Afterward, DeMint elaborated why he believed Republicans in Washington may not be ready to return to power.

“I was just putting out a question because if the idea is we’ve got to field people who don’t agree with us in order to get the majority, that doesn’t make any sense,” DeMint said in an interview. He later said he believed Republicans “might” not be ready to run the Senate. Asked to respond, Senate Minority Whip Jon Kyl of Arizona said the GOP was “absolutely” ready.

While he says he’s standing up for conservative principles, he’s clearly gone against the grain in the tradition-bound Senate.


[...]

“This is a classic example of where defeating the most electable conservative candidate would be a bad move — in my view,” said the senior GOP senator from South Carolina, Lindsey Graham, discussing the Delaware race in which he backed Castle. “It’s one thing to purify the party. It’s another thing to build coalitions. Ideological purity has to have some boundaries because the country is fairly center-right, that’s my view.”

[...]

DeMint insisted that Castle would have done more harm than good to Republican causes.

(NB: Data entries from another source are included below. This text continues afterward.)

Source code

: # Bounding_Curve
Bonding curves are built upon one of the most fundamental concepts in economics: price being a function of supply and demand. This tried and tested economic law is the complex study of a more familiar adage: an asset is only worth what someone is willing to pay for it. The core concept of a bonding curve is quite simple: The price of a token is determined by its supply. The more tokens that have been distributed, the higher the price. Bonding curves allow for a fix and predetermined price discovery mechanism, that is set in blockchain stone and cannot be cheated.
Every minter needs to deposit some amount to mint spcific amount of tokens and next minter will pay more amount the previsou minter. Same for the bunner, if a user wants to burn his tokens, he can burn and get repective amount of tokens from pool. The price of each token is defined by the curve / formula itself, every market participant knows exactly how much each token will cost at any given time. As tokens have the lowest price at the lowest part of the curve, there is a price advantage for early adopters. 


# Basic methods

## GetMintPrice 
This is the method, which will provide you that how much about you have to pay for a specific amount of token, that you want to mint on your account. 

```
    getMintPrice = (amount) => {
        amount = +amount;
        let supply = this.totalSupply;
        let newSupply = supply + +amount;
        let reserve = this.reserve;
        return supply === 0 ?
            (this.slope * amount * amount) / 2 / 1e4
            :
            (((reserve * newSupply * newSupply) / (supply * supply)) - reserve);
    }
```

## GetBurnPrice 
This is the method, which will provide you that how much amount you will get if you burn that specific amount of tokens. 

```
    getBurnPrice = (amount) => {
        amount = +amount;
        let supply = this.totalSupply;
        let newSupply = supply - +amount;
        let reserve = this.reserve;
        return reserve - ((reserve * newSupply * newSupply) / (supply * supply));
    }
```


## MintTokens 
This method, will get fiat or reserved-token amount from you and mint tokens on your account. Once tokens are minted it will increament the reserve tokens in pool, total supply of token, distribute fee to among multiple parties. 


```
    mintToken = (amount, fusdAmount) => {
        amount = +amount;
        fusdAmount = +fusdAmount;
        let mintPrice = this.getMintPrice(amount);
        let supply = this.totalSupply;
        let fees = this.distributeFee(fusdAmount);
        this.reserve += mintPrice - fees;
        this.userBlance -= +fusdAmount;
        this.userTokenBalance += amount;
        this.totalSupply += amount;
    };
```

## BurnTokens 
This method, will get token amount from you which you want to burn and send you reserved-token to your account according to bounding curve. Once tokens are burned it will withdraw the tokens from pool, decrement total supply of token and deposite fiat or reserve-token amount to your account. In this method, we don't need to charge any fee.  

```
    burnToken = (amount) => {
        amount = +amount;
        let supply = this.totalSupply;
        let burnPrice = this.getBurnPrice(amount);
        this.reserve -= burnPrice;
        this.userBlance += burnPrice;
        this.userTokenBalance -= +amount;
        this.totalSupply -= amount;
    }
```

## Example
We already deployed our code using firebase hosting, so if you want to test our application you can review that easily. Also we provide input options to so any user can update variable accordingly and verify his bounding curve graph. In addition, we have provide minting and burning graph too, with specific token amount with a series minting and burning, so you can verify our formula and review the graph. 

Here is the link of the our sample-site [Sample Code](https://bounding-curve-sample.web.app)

“What I hear all across the country is we didn’t do what we said we’re going to do” when Republicans were in the majority, he said. “If we do that again, if we are entrusted with a majority again, even in the House, and we don’t do it, I think what happens is when we have a few that vote with the Obama agenda, it defines the whole Republican Party.”


[Read more]
The other Senator from South Carolina - Jim DeMint - could not stand in more stark contrast to that pathetic milquetoast, Graham.

It's obvious why Graham and his ilk don't like the riff-raff rising up to overthrow the establishment's hand-picked candidates: he knows his day is coming. But rather than face the reality that the grassroots voters are no longer taking their cues from inside-the-Beltway and adjust his style and priorities accordingly, Graham would rather pout and cry and act as if his crowd has somehow been "wronged" because they lost an election.

Listen, jerk, the voters in the GOP primaries have spoken. You don't like the results? Tough! But it's time you learned that the voters are in charge of who represents us, not those who get elected. You serve at our pleasure; not the other way around. We don't take out marching orders from you; you take them from us (and if you don't, we can arrange for you to seek employment elsewhere).